Sucrose functions as a signal involved in the regulation of strawberry fruit development and ripening

• Published in: The New phytologist Vol. 198; no. 2; pp. 453 - 465
• Main Authors: Jia, Haifeng, Wang, Yuanhua, Sun, Mingzhu, Li, Bingbing, Han, Yu, Zhao, Yanxia, Li, Xingliang, Ding, Ning, Li, Chen, Ji, Wenlong, Jia, Wensuo
• Format: Journal Article
• Language: English
• Published: England New Phytologist Trust 01.04.2013; Wiley Subscription Services, Inc
• Subjects: Abscisic acid; abscisic acid (ABA); Abscisic Acid - metabolism; Accumulation; Analogs; Biosynthesis; Crosses, Genetic; Fragaria - drug effects; Fragaria - genetics; Fragaria - growth & development; Fragaria - metabolism; Fragaria ananassa; Fruit - drug effects; Fruit - genetics; Fruit - growth & development; Fruit - metabolism; fruit development and ripening; Fruiting; Fruits; Gene expression; Gene expression regulation; Gene Expression Regulation, Developmental - drug effects; Gene Expression Regulation, Plant - drug effects; Genes; Genes, Plant - genetics; Membrane Transport Proteins - genetics; Membrane Transport Proteins - metabolism; Plant Proteins - genetics; Plant Proteins - metabolism; Plants; Ripening; RNA; RNA Interference - drug effects; RNA-mediated interference; signal; Signal Transduction - drug effects; Signal Transduction - genetics; Strawberries; strawberry (Fragaria × ananassa); Sucrose; Sucrose - metabolism; Sucrose - pharmacology; sucrose transporter; Sugars
• ISSN: 0028-646X; 1469-8137
• DOI: 10.1111/nph.12176

Fleshy fruits are classically divided into climacteric and nonclimacteric types.
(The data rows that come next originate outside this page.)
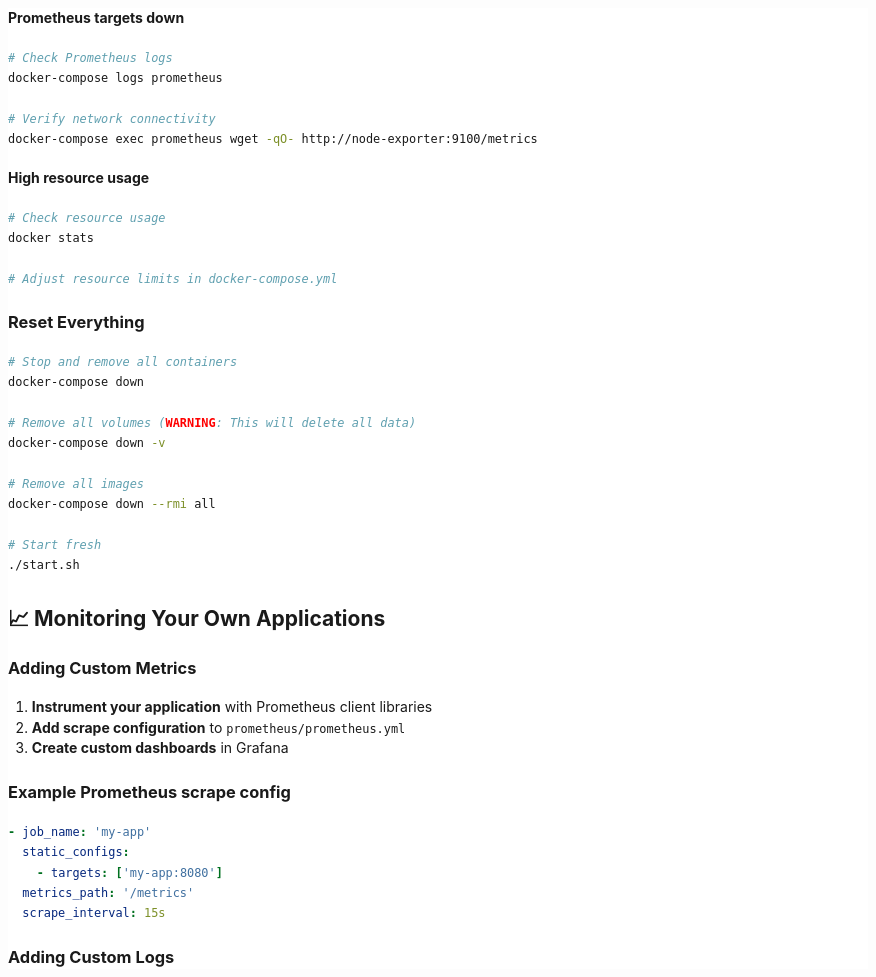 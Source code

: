 #### Prometheus targets down

```bash
# Check Prometheus logs
docker-compose logs prometheus

# Verify network connectivity
docker-compose exec prometheus wget -qO- http://node-exporter:9100/metrics
```

#### High resource usage

```bash
# Check resource usage
docker stats

# Adjust resource limits in docker-compose.yml
```

### Reset Everything

```bash
# Stop and remove all containers
docker-compose down

# Remove all volumes (WARNING: This will delete all data)
docker-compose down -v

# Remove all images
docker-compose down --rmi all

# Start fresh
./start.sh
```

## 📈 Monitoring Your Own Applications

### Adding Custom Metrics

1. **Instrument your application** with Prometheus client libraries
2. **Add scrape configuration** to `prometheus/prometheus.yml`
3. **Create custom dashboards** in Grafana

### Example Prometheus scrape config

```yaml
- job_name: 'my-app'
  static_configs:
    - targets: ['my-app:8080']
  metrics_path: '/metrics'
  scrape_interval: 15s
```

### Adding Custom Logs
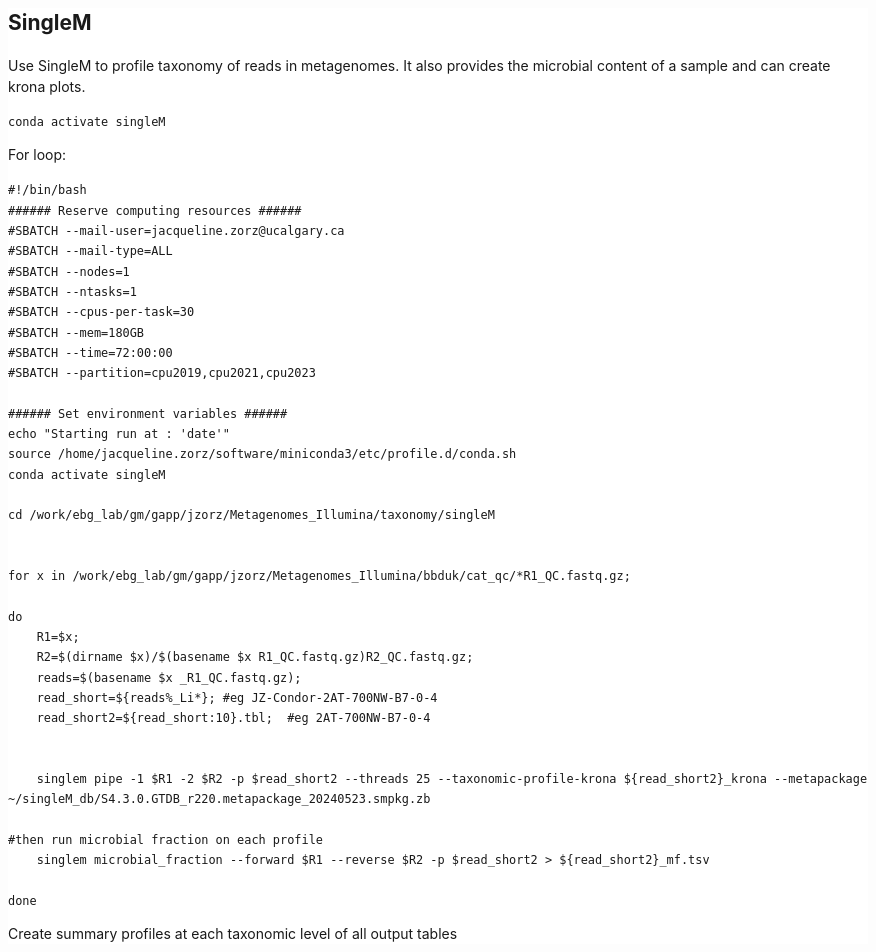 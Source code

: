## SingleM

Use SingleM to profile taxonomy of reads in metagenomes. It also provides the microbial content of a sample and can create krona plots. 

```
conda activate singleM

```

For loop: 

```
#!/bin/bash
###### Reserve computing resources ######
#SBATCH --mail-user=jacqueline.zorz@ucalgary.ca
#SBATCH --mail-type=ALL
#SBATCH --nodes=1
#SBATCH --ntasks=1
#SBATCH --cpus-per-task=30
#SBATCH --mem=180GB
#SBATCH --time=72:00:00
#SBATCH --partition=cpu2019,cpu2021,cpu2023

###### Set environment variables ######
echo "Starting run at : 'date'"
source /home/jacqueline.zorz/software/miniconda3/etc/profile.d/conda.sh 
conda activate singleM

cd /work/ebg_lab/gm/gapp/jzorz/Metagenomes_Illumina/taxonomy/singleM


for x in /work/ebg_lab/gm/gapp/jzorz/Metagenomes_Illumina/bbduk/cat_qc/*R1_QC.fastq.gz; 

do 
	R1=$x; 
	R2=$(dirname $x)/$(basename $x R1_QC.fastq.gz)R2_QC.fastq.gz; 
	reads=$(basename $x _R1_QC.fastq.gz); 
	read_short=${reads%_Li*}; #eg JZ-Condor-2AT-700NW-B7-0-4
	read_short2=${read_short:10}.tbl;  #eg 2AT-700NW-B7-0-4

		
	singlem pipe -1 $R1 -2 $R2 -p $read_short2 --threads 25 --taxonomic-profile-krona ${read_short2}_krona --metapackage ~/singleM_db/S4.3.0.GTDB_r220.metapackage_20240523.smpkg.zb 

#then run microbial fraction on each profile
	singlem microbial_fraction --forward $R1 --reverse $R2 -p $read_short2 > ${read_short2}_mf.tsv

done

```

Create summary profiles at each taxonomic level of all output tables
It has long been thought that the ripening of climacteric and nonclimacteric fruits is regulated by ethylene and abscisic acid (ABA), respectively. Here, we report that sucrose functions as a signal in the ripening of strawberry (Fragaria × ananassa), a nonclimacteric fruit. Pharmacological experiments, as well as gain- and loss-of-function studies, were performed to demonstrate the critical role of sucrose in the regulation of fruit ripening. Fruit growth and development were closely correlated with a change in sucrose content. Exogenous sucrose and its nonmetabolizable analog, turanose, induced ABA accumulation in fruit and accelerated dramatically fruit ripening. A set of sucrose transporters, FaSUT1–7, was identified and characterized, among which FaSUT1 was found to be a major component responsible for sucrose accumulation during fruit development. RNA interference-induced silencing of FaSUT1 led to a decrease in both sucrose and ABA content, and arrested fruit ripening. By contrast, overexpression of FaSUT1 led to an increase in both sucrose and ABA content, and accelerated fruit ripening. In conclusion, this study demonstrates that sucrose is an important signal in the regulation of strawberry fruit ripening.